My father gave me
books like the Kennedy Introduction
and the 1973 edition of The Norton
Anthology of Modern Poetry. After working through the Kennedy book at least
a dozen times, I studied the Norton
endlessly when I was 14, 15, and 16, reading it from cover to cover over and
over again. From there, I discovered my first poetic hero: E.E. Cummings,
buying many of his books for about a dollar each and eventually splurging for
the Complete Poems. The appeal of
Cummings was double: his praise of love and springtime fed satisfied my
adolescent sentimentality, while his handling of verse forms allowed me to sharpen
my ear. My allegiance shifted a little later to William Carlos Williams,
Wallace Stevens, and John Berryman. I began to read the complete works of these
poets, which my father checked out of the library for me. It was here that I
discovered for the first time, that great poets produced vast numbers of poems
of much less briiliance than the anthology pieces. I loved Stevens’s
“Disillusionment of 10 O’Clock,” perhaps the first poem that gave me a shock of
recognition in X.J. Kennedy’s Introduction,
and “13 Ways of Looking at a Blackbird,” and a few other of his poems, but
looking at his complete poems was disenheartening—with, what for me, was the
long-winded pomposity of many of his long poems and the preciosity of many
minor pieces. At the same time, I did find
other poems that almost nobody else but Stevens scholars typically read, and
learned the pleasure of discernment: I was the one who could decide what poems
were worth saving.
I read novels as
well. I Read the Lord of the Rings during
the summer after fifth grade, and then every summer after that until I tired of
it. I re-read The Cave by Robert Penn
Warren several times, and read almost all of John Updike, Philip Roth, and Saul
Bellow, including the new novels that he would publish in the late 1970s. In
Junior High I read all of Kurt Vonnegut, who became strangely unreadable to me
after Breakfast of Champions. Before
I was 12 or so, I had read children’s or “young adult” books for hours on end.

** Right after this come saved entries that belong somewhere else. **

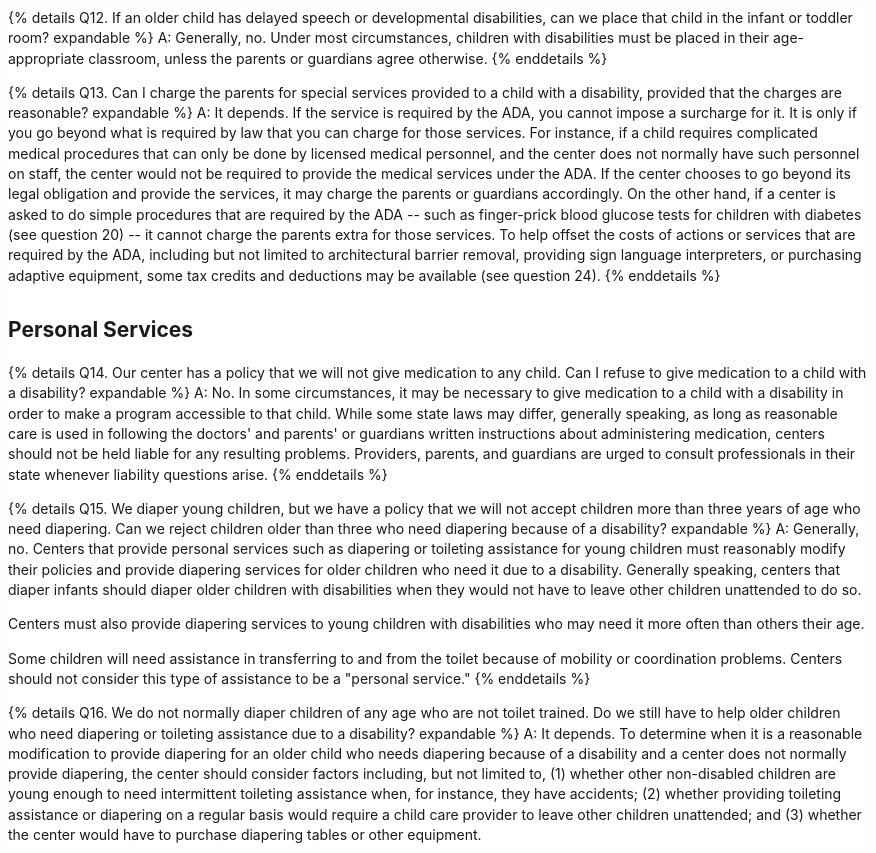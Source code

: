 {% details Q12. If an older child has delayed speech or developmental disabilities, can we place that child in the infant or toddler room? expandable %}
A: Generally, no. Under most circumstances, children with disabilities must be placed in their age-appropriate classroom, unless the parents or guardians agree otherwise.
{% enddetails %}

{% details Q13. Can I charge the parents for special services provided to a child with a disability, provided that the charges are reasonable? expandable %}
A: It depends. If the service is required by the ADA, you cannot impose a surcharge for it. It is only if you go beyond what is required by law that you can charge for those services. For instance, if a child requires complicated medical procedures that can only be done by licensed medical personnel, and the center does not normally have such personnel on staff, the center would not be required to provide the medical services under the ADA. If the center chooses to go beyond its legal obligation and provide the services, it may charge the parents or guardians accordingly. On the other hand, if a center is asked to do simple procedures that are required by the ADA -- such as finger-prick blood glucose tests for children with diabetes (see question 20) -- it cannot charge the parents extra for those services. To help offset the costs of actions or services that are required by the ADA, including but not limited to architectural barrier removal, providing sign language interpreters, or purchasing adaptive equipment, some tax credits and deductions may be available (see question 24).
{% enddetails %}

## Personal Services

{% details Q14. Our center has a policy that we will not give medication to any child. Can I refuse to give medication to a child with a disability? expandable %}
A: No. In some circumstances, it may be necessary to give medication to a child with a disability in order to make a program accessible to that child. While some state laws may differ, generally speaking, as long as reasonable care is used in following the doctors' and parents' or guardians written instructions about administering medication, centers should not be held liable for any resulting problems. Providers, parents, and guardians are urged to consult professionals in their state whenever liability questions arise.
{% enddetails %}

{% details Q15. We diaper young children, but we have a policy that we will not accept children more than three years of age who need diapering. Can we reject children older than three who need diapering because of a disability? expandable %}
A: Generally, no. Centers that provide personal services such as diapering or toileting assistance for young children must reasonably modify their policies and provide diapering services for older children who need it due to a disability. Generally speaking, centers that diaper infants should diaper older children with disabilities when they would not have to leave other children unattended to do so.

Centers must also provide diapering services to young children with disabilities who may need it more often than others their age.

Some children will need assistance in transferring to and from the toilet because of mobility or coordination problems. Centers should not consider this type of assistance to be a "personal service."
{% enddetails %}

{% details Q16. We do not normally diaper children of any age who are not toilet trained. Do we still have to help older children who need diapering or toileting assistance due to a disability? expandable %}
A: It depends. To determine when it is a reasonable modification to provide diapering for an older child who needs diapering because of a disability and a center does not normally provide diapering, the center should consider factors including, but not limited to, (1) whether other non-disabled children are young enough to need intermittent toileting assistance when, for instance, they have accidents; (2) whether providing toileting assistance or diapering on a regular basis would require a child care provider to leave other children unattended; and (3) whether the center would have to purchase diapering tables or other equipment.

But after that I preferred material written for adult, including Henry Miller
novels like Tropic of Cancer and Tropic of Capricorn. I’ve gone back to
fiction occasionally over the course of my life, whether for pleasure or for
professional reasons, and at one point read most of the Latin American “boom”

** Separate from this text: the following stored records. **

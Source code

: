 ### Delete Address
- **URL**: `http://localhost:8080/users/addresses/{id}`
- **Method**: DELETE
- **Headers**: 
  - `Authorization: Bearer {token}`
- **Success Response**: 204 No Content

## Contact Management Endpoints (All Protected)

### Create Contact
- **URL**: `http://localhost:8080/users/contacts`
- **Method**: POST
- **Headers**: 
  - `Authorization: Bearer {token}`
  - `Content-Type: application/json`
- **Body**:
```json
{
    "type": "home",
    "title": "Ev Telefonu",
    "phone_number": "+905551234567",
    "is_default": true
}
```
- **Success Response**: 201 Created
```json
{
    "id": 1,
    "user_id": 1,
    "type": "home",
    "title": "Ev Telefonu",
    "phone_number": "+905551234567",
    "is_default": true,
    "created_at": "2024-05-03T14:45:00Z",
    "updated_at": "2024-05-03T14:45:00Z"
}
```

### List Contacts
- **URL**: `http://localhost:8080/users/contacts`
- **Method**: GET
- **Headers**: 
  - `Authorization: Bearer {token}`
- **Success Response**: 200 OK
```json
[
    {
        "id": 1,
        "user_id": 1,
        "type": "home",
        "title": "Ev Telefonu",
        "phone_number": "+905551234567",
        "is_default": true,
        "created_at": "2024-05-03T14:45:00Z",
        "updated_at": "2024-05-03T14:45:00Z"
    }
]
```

and more than forty novels by Benito Pérez Galdós. This memoir, though, is
mostly about my reading of poetry. I developed a taste for the novels of Elmore
Leonard as an adult, admiring him mostly for his prose style. Because of a
professional deformation, I tend to read novels for their poetic quality, by
which I don’t mean spurious lyricism but prosodic vigor.
At some point I
realized that the poems in the Norton
Anthology by Frank O’Hara were my favorites. I also liked what I saw there
of John Ashbery, Kenneth Koch, and Ted Berrigan. James Schuyler and Barbara
Guest would have to wait, but I was (and am) a firm devotee of the New York
School. I had subscribed to the American
Poetry Review by this time, and they did an O’Hara number with a chapter
from Marjorie Perloff’s book. Around this time, too, Ashbery won all the prizes
for Self-Portrait in a Convex Mirror.